None of Bergwall’s friends at school had a firm grasp of how the sophomore — a self-styled fintech whiz, Marc Andreessen with a zoomer perm — had money for the Tesla he drove or the Gucci he wore or, for that matter, the room in Dubai. But who could care when Bergwall was ordering everyone Ubers and paying for tables at nightclubs and pitching in for yachts on Biscayne Bay? When he had the ear of venture capitalists at networking events in Brickell, Miami’s finance district? Okay, yes, his life had seemingly been enhanced exponentially, improbably, over the past year and a half — but wasn’t everything sort of improbable at UMiami? Wasn’t this the very place where Alix Earle had, by the end of her junior year, gained millions of followers for her “Get Ready With Me” videos? Where fraternity parking lots were filled with Lamborghinis and pledge classes with the children of billionaires who drove them?
One day several months later, Bergwall’s friends were hanging out on campus when the question they weren’t asking was accidentally answered via a text from a young woman’s father. A UMiami student had been charged with orchestrating a cyberscam that allegedly cost retailers millions of dollars, he wrote her, and was facing up to 45 years in prison. “We looked at each other and were like, ‘Oh my gosh, what if it’s Matt?’” she told me. “And then we opened the article and it actually was.”
Bergwall grew up in Darien, Connecticut, in a house not far from the leafy Woodland Park Nature Preserve. His father was a successful real-estate executive and his mother a VP of training and development at Chase. He was a quiet, smart child who was constantly on his computer. In middle school, that meant hours and hours sucked into the freewheeling virtual world of Minecraft.
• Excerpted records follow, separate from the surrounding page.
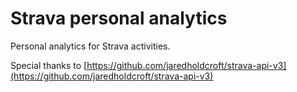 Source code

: # Strava personal analytics

Personal analytics for Strava activities.

Special thanks to [https://github.com/jaredholdcroft/strava-api-v3](https://github.com/jaredholdcroft/strava-api-v3)
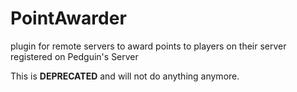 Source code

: # PointAwarder
plugin for remote servers to award points to players on their server registered on Pedguin's Server

This is **DEPRECATED** and will not do anything anymore.
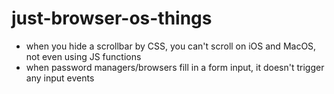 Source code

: # just-browser-os-things
- when you hide a scrollbar by CSS, you can't scroll on iOS and MacOS, not even using JS functions
- when password managers/browsers fill in a form input, it doesn't trigger any input events
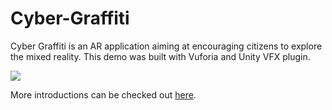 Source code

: # Cyber-Graffiti

Cyber Graffiti is an AR application aiming at encouraging citizens to explore the mixed reality. This demo was built with Vuforia and Unity VFX plugin.

![](ReadmeMaterials/CyberGraffitiOverall.gif)

More introductions can be checked out [here](https://fqhang.cargo.site/CyberGraffiti).
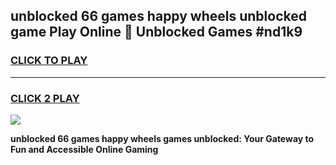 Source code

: 
## unblocked 66 games happy wheels unblocked game Play Online 👋 Unblocked Games #nd1k9
<h3>
<a href="https://premium.freeplayer.one?title=unblocked_66_games_happy_wheels&ref=21F">CLICK TO PLAY</a></h3>
<hr>

<h3>
<a href="https://premium.freeplayer.one?title=unblocked_66_games_happy_wheels&ref=21F">CLICK 2 PLAY</a>
  
</h3>

<a href="https://premium.freeplayer.one?title=unblocked_66_games_happy_wheels&ref=21F/"><img src="https://clearcache.store/games.png"></a>


**unblocked 66 games happy wheels games unblocked: Your Gateway to Fun and Accessible Online Gaming**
Like any kid born after 2000, and especially a kid who enjoyed building custom gaming servers for his friends in his spare time, Bergwall spent his teen years observing the rise of a specific kind of demigod — from Satoshi Nakamoto to the market-moving mobs of r/WallStreetBets to Sam Bankman-Fried, the world seemed to belong to whoever could articulate the most absurd vision of how to finance it. Low interest rates fueled precipitous valuations, minting fortunes on laughable balance sheets. Crypto alchemy transmuted monkey NFTs into mansions. Bergwall’s own entrepreneurial streak first manifested in the hallways of Darien High, where former classmates say he sold vapes, an easy hustle at a time when school bathrooms were overflowing with kids hitting their mango-flavored Juuls between classes. On Instagram, he carved out a sideline buying accounts, growing their followings artificially, and selling them online. He soon moved on to freelance software engineering, building a website for an online community of Grand Theft Auto players. Bergwall’s friends were impressed but a little unnerved by how he used his skill for software engineering. Former classmates said he would install files on school computers that would crash them, that he’d hack into security cameras; there were rumors that he had changed his friends’ grades. When it started to seem like he might get in trouble for selling his peers access to discounted Spotify Premium accounts, his friends said, they “were able to convince him, like, ‘Hey, man, this probably isn’t the hill to die on,’” one told me. That friend said that when Bergwall boasted about his exploits, he tended to focus less on the money and more on “how cool it was that he was doing something vigilante.” Of course, the money was cool too. When Bergwall hosted a party, he would often buy alcohol for everyone. Per the friend, “It was clearly all coming from his own pocket.”